Qu’est-ce qui intéresse le plus les
Américains? Que leur président marque l’Histoire par l’accord
Russie-Otan considéré comme la réussite la plus spectaculaire
de ses deux mandats ou l’affaire Paula Jones qui connaît, fort curieusement,
des rebondissements spectaculaires lorsque celui-ci se trouve propulsé
au zénith de sa carrière? La signature historique de «l’Acte
fondateur» a été, en quelque sorte, éclipsée
aux Etats-Unis par l’affaire Paula Jones dont s’est saisie la Cour suprême
et qui a poursuivi le président américain, alors qu’il se
trouvait à La Haye pour commémorer le cinquantième
anniversaire du plan Marshall. Fort curieusement, Miss Paula Jones n’a
déposé sa plainte pour harcèlement sexuel qu’en 1994,
alors que l’ancien gouverneur du Texas accédait à la Maison-Blanche.

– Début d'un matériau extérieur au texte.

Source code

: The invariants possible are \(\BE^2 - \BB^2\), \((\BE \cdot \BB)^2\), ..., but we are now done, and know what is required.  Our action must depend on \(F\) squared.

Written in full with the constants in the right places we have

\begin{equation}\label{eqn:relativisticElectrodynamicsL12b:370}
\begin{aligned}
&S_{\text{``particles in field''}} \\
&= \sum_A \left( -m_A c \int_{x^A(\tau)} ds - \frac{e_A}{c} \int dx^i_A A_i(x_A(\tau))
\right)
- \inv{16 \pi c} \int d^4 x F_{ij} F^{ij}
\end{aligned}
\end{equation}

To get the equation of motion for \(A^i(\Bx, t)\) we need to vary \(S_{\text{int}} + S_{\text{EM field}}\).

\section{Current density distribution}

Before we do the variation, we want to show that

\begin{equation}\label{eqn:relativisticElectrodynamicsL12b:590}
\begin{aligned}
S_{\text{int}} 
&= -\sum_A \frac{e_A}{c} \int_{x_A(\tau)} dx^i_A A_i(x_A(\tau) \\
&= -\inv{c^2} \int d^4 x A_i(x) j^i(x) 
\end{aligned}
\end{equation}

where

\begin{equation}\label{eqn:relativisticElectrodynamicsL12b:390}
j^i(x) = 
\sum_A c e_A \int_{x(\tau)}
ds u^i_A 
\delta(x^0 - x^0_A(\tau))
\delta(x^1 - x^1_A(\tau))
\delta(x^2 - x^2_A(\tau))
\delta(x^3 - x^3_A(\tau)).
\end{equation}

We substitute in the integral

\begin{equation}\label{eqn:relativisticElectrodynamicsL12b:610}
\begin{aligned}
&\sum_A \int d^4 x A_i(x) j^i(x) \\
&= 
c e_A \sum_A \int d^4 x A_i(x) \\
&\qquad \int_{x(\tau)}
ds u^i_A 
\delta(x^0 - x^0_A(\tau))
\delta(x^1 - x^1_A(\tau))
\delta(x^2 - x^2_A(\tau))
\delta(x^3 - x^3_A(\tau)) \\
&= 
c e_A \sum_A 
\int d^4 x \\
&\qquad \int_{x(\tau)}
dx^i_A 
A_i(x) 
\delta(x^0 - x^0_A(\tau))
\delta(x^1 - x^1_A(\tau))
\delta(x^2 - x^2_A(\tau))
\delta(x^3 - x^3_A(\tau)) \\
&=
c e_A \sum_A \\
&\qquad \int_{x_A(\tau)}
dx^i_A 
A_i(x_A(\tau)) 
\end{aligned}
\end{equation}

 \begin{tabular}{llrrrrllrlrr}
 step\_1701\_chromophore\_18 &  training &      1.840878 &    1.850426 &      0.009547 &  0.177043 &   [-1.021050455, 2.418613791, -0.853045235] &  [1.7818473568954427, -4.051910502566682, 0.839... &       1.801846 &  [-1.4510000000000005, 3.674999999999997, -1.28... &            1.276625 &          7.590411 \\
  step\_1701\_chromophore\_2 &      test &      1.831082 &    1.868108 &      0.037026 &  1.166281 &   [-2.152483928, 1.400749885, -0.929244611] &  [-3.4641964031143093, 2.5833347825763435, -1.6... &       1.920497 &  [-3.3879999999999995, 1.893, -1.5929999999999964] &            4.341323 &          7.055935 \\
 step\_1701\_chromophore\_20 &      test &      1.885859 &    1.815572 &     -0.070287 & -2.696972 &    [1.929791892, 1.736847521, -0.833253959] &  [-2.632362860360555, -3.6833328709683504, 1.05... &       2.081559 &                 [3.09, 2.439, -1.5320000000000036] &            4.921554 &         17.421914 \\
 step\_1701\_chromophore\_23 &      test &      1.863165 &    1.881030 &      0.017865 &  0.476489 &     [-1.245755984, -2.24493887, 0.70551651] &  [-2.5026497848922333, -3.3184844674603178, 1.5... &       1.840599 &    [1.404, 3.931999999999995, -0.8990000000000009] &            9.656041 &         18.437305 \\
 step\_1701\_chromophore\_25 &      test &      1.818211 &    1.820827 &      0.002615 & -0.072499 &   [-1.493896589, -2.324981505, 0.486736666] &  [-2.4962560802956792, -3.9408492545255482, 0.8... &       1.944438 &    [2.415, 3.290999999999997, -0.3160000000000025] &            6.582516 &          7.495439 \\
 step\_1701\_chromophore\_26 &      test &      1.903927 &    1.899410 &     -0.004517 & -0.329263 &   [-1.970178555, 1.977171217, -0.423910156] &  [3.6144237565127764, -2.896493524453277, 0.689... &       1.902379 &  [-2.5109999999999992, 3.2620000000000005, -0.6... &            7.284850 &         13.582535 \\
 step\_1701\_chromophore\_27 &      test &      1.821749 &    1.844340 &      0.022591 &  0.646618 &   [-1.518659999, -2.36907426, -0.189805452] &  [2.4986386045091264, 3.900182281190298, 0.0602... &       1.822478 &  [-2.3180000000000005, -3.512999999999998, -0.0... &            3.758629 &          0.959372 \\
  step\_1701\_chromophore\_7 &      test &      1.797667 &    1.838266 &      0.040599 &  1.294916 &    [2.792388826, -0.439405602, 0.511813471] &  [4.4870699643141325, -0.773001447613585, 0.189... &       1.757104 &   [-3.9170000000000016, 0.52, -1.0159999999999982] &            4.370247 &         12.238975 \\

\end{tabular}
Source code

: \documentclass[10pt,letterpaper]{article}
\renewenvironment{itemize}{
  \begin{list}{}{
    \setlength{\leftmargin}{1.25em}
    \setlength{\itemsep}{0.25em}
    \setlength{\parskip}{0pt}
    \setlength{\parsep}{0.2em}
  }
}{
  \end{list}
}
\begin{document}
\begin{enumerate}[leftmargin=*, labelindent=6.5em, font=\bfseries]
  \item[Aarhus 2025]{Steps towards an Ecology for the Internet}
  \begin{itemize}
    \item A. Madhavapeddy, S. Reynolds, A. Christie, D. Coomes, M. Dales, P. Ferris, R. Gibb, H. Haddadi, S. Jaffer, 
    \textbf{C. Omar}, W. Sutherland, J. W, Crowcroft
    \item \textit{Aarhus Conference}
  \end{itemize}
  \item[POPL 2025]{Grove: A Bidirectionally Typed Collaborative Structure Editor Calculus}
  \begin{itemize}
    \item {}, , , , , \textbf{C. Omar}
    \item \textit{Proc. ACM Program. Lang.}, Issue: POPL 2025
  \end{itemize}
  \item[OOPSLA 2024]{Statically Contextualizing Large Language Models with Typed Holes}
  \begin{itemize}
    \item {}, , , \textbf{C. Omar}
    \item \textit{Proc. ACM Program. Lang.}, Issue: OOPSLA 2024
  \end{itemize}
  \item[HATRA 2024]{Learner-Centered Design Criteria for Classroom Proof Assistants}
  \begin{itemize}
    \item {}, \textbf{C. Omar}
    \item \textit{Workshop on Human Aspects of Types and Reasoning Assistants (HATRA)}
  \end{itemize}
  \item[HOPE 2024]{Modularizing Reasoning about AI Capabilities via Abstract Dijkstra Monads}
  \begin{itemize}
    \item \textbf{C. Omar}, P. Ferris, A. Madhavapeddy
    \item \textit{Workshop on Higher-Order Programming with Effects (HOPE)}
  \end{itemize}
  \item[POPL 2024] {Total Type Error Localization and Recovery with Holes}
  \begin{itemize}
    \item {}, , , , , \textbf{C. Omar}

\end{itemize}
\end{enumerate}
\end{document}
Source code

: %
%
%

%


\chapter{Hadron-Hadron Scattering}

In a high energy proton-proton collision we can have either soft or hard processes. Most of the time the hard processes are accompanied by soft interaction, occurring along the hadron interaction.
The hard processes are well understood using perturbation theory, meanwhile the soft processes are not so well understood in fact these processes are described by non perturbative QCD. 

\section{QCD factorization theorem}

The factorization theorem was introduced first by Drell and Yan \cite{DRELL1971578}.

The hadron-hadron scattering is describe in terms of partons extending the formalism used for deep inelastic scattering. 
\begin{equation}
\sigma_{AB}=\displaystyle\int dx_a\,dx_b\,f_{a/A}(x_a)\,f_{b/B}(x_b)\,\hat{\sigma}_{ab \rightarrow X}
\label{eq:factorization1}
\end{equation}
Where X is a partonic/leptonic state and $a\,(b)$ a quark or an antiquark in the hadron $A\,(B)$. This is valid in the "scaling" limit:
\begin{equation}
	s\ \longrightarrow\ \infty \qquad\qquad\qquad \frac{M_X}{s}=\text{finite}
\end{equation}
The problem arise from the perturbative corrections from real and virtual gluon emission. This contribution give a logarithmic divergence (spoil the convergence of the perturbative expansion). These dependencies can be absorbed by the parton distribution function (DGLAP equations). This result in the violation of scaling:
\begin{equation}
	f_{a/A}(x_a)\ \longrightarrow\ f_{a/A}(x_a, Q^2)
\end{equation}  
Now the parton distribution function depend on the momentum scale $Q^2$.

Pourtant, les faits remontent à 1991 lorsque Paula Jones, fonctionnaire
d’une trentaine d’années, est, prétend-elle, attirée
dans un hôtel de Little Rock par Bill Clinton qui tente de la séduire
contre son gré. A la regarder, Miss Paula Jones n’a vraiment pas
la tête d’une harcelée sexuelle et ne dispose pas en outre
des moyens de se payer des avocats. C’est pourquoi, on soupçonne
fortement les républicains d’avoir monté cette affaire pour
alourdir le dossier du président dans lequel figurent le scandale
Whitewater, le FBI gate et le financement de sa campagne électorale.
Dans l’Amérique puritaine, Paula Jones a une très large audience.

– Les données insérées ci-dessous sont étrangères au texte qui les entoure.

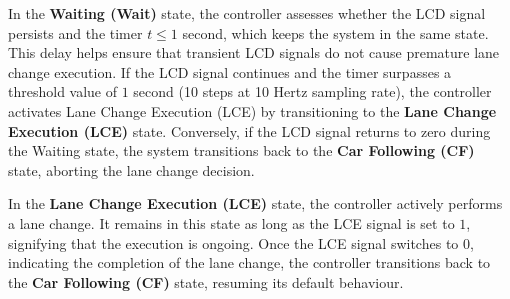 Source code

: In the \textbf{Waiting (Wait)} state, the controller assesses whether the LCD signal persists and the timer $t \leq 1$ second, which keeps the system in the same state. This delay helps ensure that transient LCD signals do not cause premature lane change execution. If the LCD signal continues and the timer surpasses a threshold value of $1$ second (10 steps at 10 Hertz sampling rate), the controller activates Lane Change Execution (LCE) by transitioning to the \textbf{Lane Change Execution (LCE)} state. Conversely, if the LCD signal returns to zero during the Waiting state, the system transitions back to the \textbf{Car Following (CF)} state, aborting the lane change decision.

In the \textbf{Lane Change Execution (LCE)} state, the controller actively performs a lane change. It remains in this state as long as the LCE signal is set to $1$, signifying that the execution is ongoing. Once the LCE signal switches to $0$, indicating the completion of the lane change, the controller transitions back to the \textbf{Car Following (CF)} state, resuming its default behaviour.


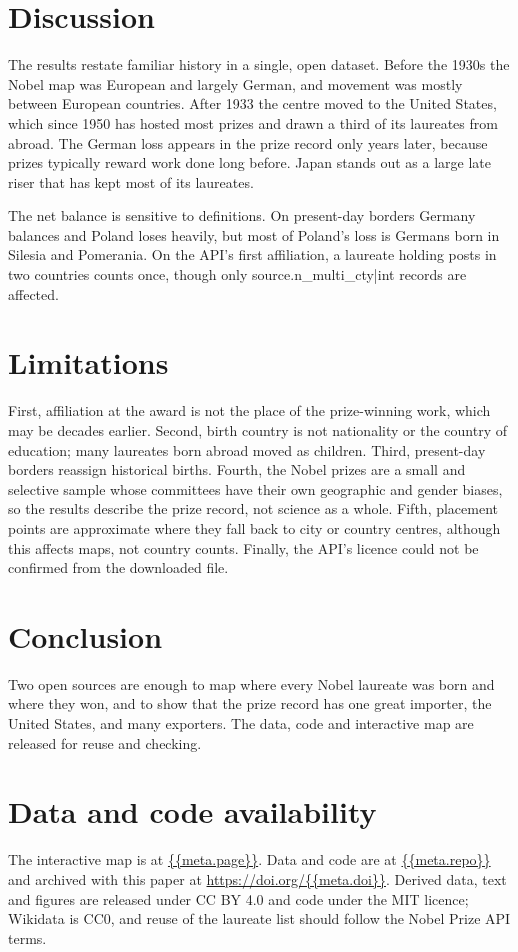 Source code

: \documentclass[11pt,a4paper]{article}
\begin{document}
\section{Discussion}
The results restate familiar history in a single, open dataset. Before the 1930s the Nobel map was European and largely German, and movement was mostly between European countries. After 1933 the centre moved to the United States, which since 1950 has hosted most prizes and drawn a third of its laureates from abroad. The German loss appears in the prize record only years later, because prizes typically reward work done long before. Japan stands out as a large late riser that has kept most of its laureates.

The net balance is sensitive to definitions. On present-day borders Germany balances and Poland loses heavily, but most of Poland's loss is Germans born in Silesia and Pomerania. On the API's first affiliation, a laureate holding posts in two countries counts once, though only {{source.n_multi_cty|int}} records are affected.

\section{Limitations}
First, affiliation at the award is not the place of the prize-winning work, which may be decades earlier. Second, birth country is not nationality or the country of education; many laureates born abroad moved as children. Third, present-day borders reassign historical births. Fourth, the Nobel prizes are a small and selective sample whose committees have their own geographic and gender biases, so the results describe the prize record, not science as a whole. Fifth, placement points are approximate where they fall back to city or country centres, although this affects maps, not country counts. Finally, the API's licence could not be confirmed from the downloaded file.

\section{Conclusion}
Two open sources are enough to map where every Nobel laureate was born and where they won, and to show that the prize record has one great importer, the United States, and many exporters. The data, code and interactive map are released for reuse and checking.

\section*{Data and code availability}
The interactive map is at \url{{{meta.page}}}. Data and code are at \url{{{meta.repo}}} and archived with this paper at \url{https://doi.org/{{meta.doi}}}. Derived data, text and figures are released under CC BY 4.0 and code under the MIT licence; Wikidata is CC0, and reuse of the laureate list should follow the Nobel Prize API terms.
\end{document}
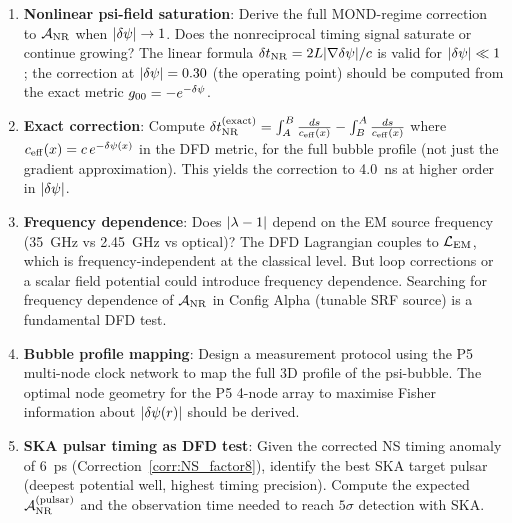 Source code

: \begin{enumerate}[nosep, itemsep=4pt]

\item \textbf{Nonlinear psi-field saturation}: Derive the full MOND-regime
correction to $\mathcal{A}_{\rm NR}$ when $|\dpsi| \to 1$. Does the
nonreciprocal timing signal saturate or continue growing? The linear
formula $\delta t_{\rm NR} = 2L|\nabla\dpsi|/c$ is valid for $|\dpsi| \ll 1$;
the correction at $|\dpsi| = 0.30$ (the operating point) should be computed
from the exact metric $g_{00} = -e^{-\dpsi}$.

\item \textbf{Exact correction}: Compute
$\delta t_{\rm NR}^{(\rm exact)} = \int_A^B \frac{ds}{c_{\rm eff}(x)}
- \int_B^A \frac{ds}{c_{\rm eff}(x)}$
where $c_{\rm eff}(x) = c\,e^{-\dpsi(x)}$ in the DFD metric, for the
full bubble profile (not just the gradient approximation). This yields the
correction to 4.0~ns at higher order in $|\dpsi|$.

\item \textbf{Frequency dependence}: Does $\lbone$ depend on the EM
source frequency (35~GHz vs 2.45~GHz vs optical)? The DFD Lagrangian
couples to $\mathcal{L}_{\rm EM}$, which is frequency-independent at
the classical level. But loop corrections or a scalar field potential
could introduce frequency dependence. Searching for frequency dependence
of $\mathcal{A}_{\rm NR}$ in Config Alpha (tunable SRF source) is a
fundamental DFD test.

\item \textbf{Bubble profile mapping}: Design a measurement protocol using
the P5 multi-node clock network to map the full 3D profile of the psi-bubble.
The optimal node geometry for the P5 4-node array to maximise Fisher
information about $|\dpsi(r)|$ should be derived.

\item \textbf{SKA pulsar timing as DFD test}: Given the corrected NS timing
anomaly of 6~ps (Correction~\ref{corr:NS_factor8}), identify the best SKA
target pulsar (deepest potential well, highest timing precision). Compute
the expected $\mathcal{A}_{\rm NR}^{(\rm pulsar)}$ and the observation time
needed to reach $5\sigma$ detection with SKA.

\end{enumerate}

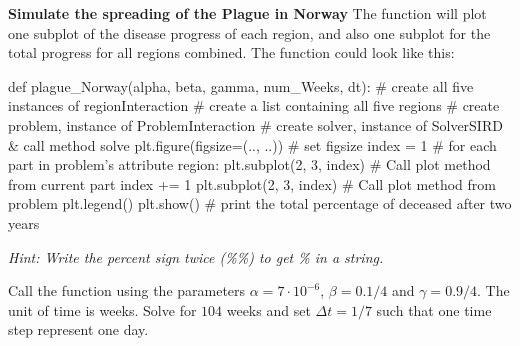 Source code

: \begin{Problem}{\textbf{Simulate the spreading of the Plague in Norway}}
The function will plot one subplot of the disease progress of each region, and also one subplot for the total progress for all regions combined.
The function could look like this:
\begin{python}
def plague_Norway(alpha, beta, gamma, num_Weeks, dt):
    # create all five instances of regionInteraction
    # create a list containing all five regions
    # create problem, instance of ProblemInteraction
    # create solver, instance of SolverSIRD & call method solve 
    plt.figure(figsize=(.., ..)) # set figsize 
    index = 1
    # for each part in problem's attribute region:
        plt.subplot(2, 3, index) 
        # Call plot method from current part
        index += 1
    plt.subplot(2, 3, index)
    # Call plot method from problem
    plt.legend()
    plt.show()
    # print the total percentage of deceased after two years 
\end{python}
 \textit{Hint: Write the percent sign twice (\%\%) to get \% in a string.}

Call the function using the parameters $\alpha= 7 \cdot 10^{-6}$, $\beta=0.1/4$ and $\gamma=0.9/4$. The unit of time is weeks. Solve for $104$ weeks and set $\Delta t = 1/7$ such that one time step represent one day.


\end{Problem}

Mais il est malheureux de voir un fait divers éclipser de grands
moments historiques.
LE 5 JUIN 1957, GEORGE MARSHALL LANÇAIT
SON PLAN
Les cérémonies du cinquantième anniversaire du plan
Marshall qui se sont déroulées à La Haye devant plus
de cinquante-cinq pays membres de l’OSCE (Organisation pour la sécurité
et la coopération en Europe) ont ému jusqu’aux larmes Helmut
Kohl, auquel le président américain faisait allusion en évoquant
«le souvenir d’un jeune garçon allemand qui regardait les
soldats américains distribuer la soupe dans son école».

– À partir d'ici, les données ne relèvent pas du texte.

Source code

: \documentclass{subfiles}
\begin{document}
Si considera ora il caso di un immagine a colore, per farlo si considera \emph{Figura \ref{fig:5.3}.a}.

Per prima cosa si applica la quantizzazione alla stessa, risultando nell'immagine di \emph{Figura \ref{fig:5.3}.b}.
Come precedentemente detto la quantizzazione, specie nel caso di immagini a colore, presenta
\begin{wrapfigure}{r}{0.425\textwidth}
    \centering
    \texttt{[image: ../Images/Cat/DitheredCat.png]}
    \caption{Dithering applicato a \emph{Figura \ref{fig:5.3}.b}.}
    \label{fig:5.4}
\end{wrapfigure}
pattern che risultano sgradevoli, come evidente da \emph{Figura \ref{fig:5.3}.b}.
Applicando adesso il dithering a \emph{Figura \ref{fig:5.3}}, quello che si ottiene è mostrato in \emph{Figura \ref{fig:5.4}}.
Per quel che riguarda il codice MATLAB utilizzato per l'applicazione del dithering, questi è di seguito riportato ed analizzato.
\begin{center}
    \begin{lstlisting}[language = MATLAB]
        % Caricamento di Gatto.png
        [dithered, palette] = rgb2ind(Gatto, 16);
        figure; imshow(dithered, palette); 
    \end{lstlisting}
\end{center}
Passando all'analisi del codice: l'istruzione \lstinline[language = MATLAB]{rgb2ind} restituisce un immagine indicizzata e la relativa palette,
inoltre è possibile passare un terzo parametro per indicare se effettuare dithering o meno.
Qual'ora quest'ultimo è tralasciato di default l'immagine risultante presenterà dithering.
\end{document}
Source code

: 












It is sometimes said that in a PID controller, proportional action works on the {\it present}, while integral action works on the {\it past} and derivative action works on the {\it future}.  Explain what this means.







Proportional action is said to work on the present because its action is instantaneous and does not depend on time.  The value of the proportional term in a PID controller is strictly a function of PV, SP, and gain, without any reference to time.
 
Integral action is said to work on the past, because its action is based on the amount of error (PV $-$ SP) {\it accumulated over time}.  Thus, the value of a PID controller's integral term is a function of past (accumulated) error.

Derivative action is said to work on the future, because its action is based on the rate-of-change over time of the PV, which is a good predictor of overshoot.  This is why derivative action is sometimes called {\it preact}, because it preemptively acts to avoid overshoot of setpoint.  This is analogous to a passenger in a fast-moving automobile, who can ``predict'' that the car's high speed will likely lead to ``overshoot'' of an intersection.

«Ce garçon a grandi, il est devenu le premier chancelier d’une
Allemagne libre et unifiée, il symbolise la lettre et l’esprit du
plan Marshall. Le 5 juin 1957, George Marshall, ancien chef d’état-major
de l’armée de terre américaine, secrétaire d’Etat
du président Truman, lançait son programme de redressement
économique européen à l’issue de la Seconde Guerre
mondiale. Son «European recovery programm» se proposait de
lutter contre «la famine, la pauvreté, le désespoir
et le chaos». Le plan qui porte son nom, avait été
également conçu par des diplomates américains, dont
Averell Harriman et Dean Acheson et soutenu par des dirigeants européens.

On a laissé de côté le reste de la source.